This past Tuesday marked Commonweal's 89th birthday. We’re planning some bigger things to mark the big nine-oh in 2014, but for now we thought we’d celebrate at home (on the blog) with a few close friends (that’s you).

Back when we were young, we called ourselves “The Commonweal.” We produced a new issue each week and a subscription cost only $10. Our inaugural issue’s editorial—written by founder and editor Michael Williams with assistant editors Thomas Walsh and Helen Walker (and with the blessing of the seven-person editorial council)—was titled “An Introduction,” and it set out the distinctive mission and role of the new publication:

We believe that The Commonweal will be so fundamentally different to our contemporaries that in place of competition in an over-crowded field we shall occupy a position that hitherto has been left vacant. For the difference between The Commonweal and other weekly literary reviews designed for general circulation is that The Commonweal will be definitely Christian in its presentation of orthodox religious principles and their application to the subjects that fall within its purview: principles which until now have not, we believe, been expressed in American journalism except through the medium of the official organs of the Catholic Church and of the various other denominations.
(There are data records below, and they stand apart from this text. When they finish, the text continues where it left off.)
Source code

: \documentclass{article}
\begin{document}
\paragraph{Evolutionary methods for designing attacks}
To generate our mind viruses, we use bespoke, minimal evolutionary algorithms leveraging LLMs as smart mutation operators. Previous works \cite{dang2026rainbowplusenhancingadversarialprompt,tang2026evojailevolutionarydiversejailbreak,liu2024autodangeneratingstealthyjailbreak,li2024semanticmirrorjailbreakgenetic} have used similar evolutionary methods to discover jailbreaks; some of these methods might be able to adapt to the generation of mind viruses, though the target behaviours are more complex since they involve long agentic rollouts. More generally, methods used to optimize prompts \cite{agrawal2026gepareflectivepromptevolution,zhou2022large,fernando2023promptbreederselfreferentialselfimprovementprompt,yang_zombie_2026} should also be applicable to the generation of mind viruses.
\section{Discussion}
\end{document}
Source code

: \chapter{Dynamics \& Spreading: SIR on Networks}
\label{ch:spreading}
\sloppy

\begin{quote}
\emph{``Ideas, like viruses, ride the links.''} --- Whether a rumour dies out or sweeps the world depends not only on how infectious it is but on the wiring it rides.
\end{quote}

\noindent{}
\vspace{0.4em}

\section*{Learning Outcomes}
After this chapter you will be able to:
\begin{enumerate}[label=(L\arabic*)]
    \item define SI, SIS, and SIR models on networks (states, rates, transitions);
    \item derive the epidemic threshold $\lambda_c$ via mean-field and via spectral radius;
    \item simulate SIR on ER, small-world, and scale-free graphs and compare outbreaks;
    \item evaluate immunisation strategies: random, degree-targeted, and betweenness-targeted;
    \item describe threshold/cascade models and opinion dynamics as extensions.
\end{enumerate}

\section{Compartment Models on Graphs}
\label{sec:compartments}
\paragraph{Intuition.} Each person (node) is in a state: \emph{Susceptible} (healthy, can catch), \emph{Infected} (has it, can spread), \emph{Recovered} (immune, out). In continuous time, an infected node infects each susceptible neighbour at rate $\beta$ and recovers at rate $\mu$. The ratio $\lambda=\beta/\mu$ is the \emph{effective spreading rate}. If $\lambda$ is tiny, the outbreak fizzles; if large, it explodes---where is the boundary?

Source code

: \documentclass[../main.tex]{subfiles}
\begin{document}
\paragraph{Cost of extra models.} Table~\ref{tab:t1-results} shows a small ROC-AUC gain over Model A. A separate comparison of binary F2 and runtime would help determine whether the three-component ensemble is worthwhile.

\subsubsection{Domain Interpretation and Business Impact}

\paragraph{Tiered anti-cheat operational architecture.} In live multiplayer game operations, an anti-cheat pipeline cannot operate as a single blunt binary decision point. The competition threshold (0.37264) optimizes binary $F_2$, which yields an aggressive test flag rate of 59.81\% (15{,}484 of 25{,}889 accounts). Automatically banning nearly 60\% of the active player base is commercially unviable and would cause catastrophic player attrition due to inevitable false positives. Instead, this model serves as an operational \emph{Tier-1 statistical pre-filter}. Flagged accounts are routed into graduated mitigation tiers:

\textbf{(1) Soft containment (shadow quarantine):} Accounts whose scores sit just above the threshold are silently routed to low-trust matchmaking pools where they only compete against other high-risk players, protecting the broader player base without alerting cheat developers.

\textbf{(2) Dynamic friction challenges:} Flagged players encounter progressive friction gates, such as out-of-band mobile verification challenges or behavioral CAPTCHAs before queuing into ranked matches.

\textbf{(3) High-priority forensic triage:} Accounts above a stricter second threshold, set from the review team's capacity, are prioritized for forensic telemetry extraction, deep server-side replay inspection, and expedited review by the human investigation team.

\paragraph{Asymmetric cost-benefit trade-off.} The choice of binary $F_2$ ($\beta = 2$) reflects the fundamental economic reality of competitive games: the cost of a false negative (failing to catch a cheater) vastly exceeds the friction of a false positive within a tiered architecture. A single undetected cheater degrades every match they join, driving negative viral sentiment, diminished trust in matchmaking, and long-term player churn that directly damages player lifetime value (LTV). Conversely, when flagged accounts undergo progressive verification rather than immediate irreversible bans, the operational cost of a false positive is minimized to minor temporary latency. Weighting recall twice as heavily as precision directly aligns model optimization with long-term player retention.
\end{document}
The editors, after making it clear they were not speaking with authority in the Church (yes, an uppercase “C” was house style at the time), and explaining that a variety of opinions would be presented in “an open forum for the discussion of such differences in a spirit of good temper,” concluded with this declaration:

It is unquestionably a spiritual, moral, and patriotic duty for thinking people to at least make an effort to apply the conserving and regenerative forces of the fountain head of Christian tradition, experience and culture to the problems that today all men of good will are seeking to solve. As opposed to the present confused, confusing and conflicting complex of private opinions, and personal impressionism, mirrored in the so many influential journals, the editors of The Commonweal believe that nothing can do so much for the betterment, the happiness, and the peace of the American people as the influence of the enduring and tested principles of Catholic Christianity. To that high task The Commonweal is dedicated.

Read the entire editorial and let us know what you think—have we changed? Have we stayed the same? One thing that’s not up for debate: we know for certain we’ve gotten better looking with age.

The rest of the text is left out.